Un risque particulier : l’assurance équestre

La série morbide d'actes de cruauté commis sur les équidés s'allonge en France depuis le mois de janvier 2020, faisant monter la peur chez les propriétaires de ces équidés. De très nombreux chevaux ont été mutilés sur plus de la moitié des départements de l’hexagone. Le Ministre de l'Intérieur a indiqué que pas moins de 155 enquêtes sont en cours concernant des mutilations d'équidés, avec dans un certain nombre de cas, des blessures extrêmement violentes sur les chevaux.
Par ailleurs, les effets des 2 confinements ont eu un impact important sur la santé des équidés.

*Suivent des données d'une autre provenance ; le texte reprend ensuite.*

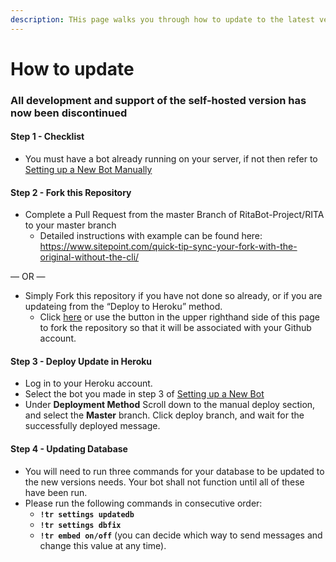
 ```yaml
---
description: THis page walks you through how to update to the latest version of Ritabot.
---
```


# How to update

### All development and support of the self-hosted version has now been discontinued

#### Step 1 - Checklist <a href="#step-1---checklist" id="step-1---checklist"></a>

* You must have a bot already running on your server, if not then refer to [Setting up a New Bot Manually](https://ritabot.gg/new-bot/)

#### Step 2 - Fork this Repository <a href="#step-2---fork-this-repository" id="step-2---fork-this-repository"></a>

* Complete a Pull Request from the master Branch of RitaBot-Project/RITA to your master branch
  * Detailed instructions with example can be found here: https://www.sitepoint.com/quick-tip-sync-your-fork-with-the-original-without-the-cli/

— OR —

* Simply Fork this repository if you have not done so already, or if you are updateing from the “Deploy to Heroku” method.
  * Click [here](https://github.com/RitaBot-Project/RitaBot/fork) or use the button in the upper righthand side of this page to fork the repository so that it will be associated with your Github account.

#### Step 3 - Deploy Update in Heroku <a href="#step-3---deploy-update-in-heroku" id="step-3---deploy-update-in-heroku"></a>

* Log in to your Heroku account.
* Select the bot you made in step 3 of [Setting up a New Bot](https://ritabot.gg/update/#new-bot)
* Under **Deployment Method** Scroll down to the manual deploy section, and select the **Master** branch. Click deploy branch, and wait for the successfully deployed message.

#### Step 4 - Updating Database <a href="#step-4---updating-database" id="step-4---updating-database"></a>

* You will need to run three commands for your database to be updated to the new versions needs. Your bot shall not function until all of these have been run.
* Please run the following commands in consecutive order:
  * **`!tr settings updatedb`**
  * **`!tr settings dbfix`**
  * **`!tr embed on/off`** (you can decide which way to send messages and change this value at any time).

En raison des changements d’habitude, parfois de nourriture ainsi qu’à l’isolement conjugué à l’absence de travail. Le nombre d’épisodes de coliques a littéralement explosé. Le nombre de blessures a quant à lui été anormalement élevé après le déconfinement lié vraisemblablement à la perte musculaire et à une reprise de travail non graduée.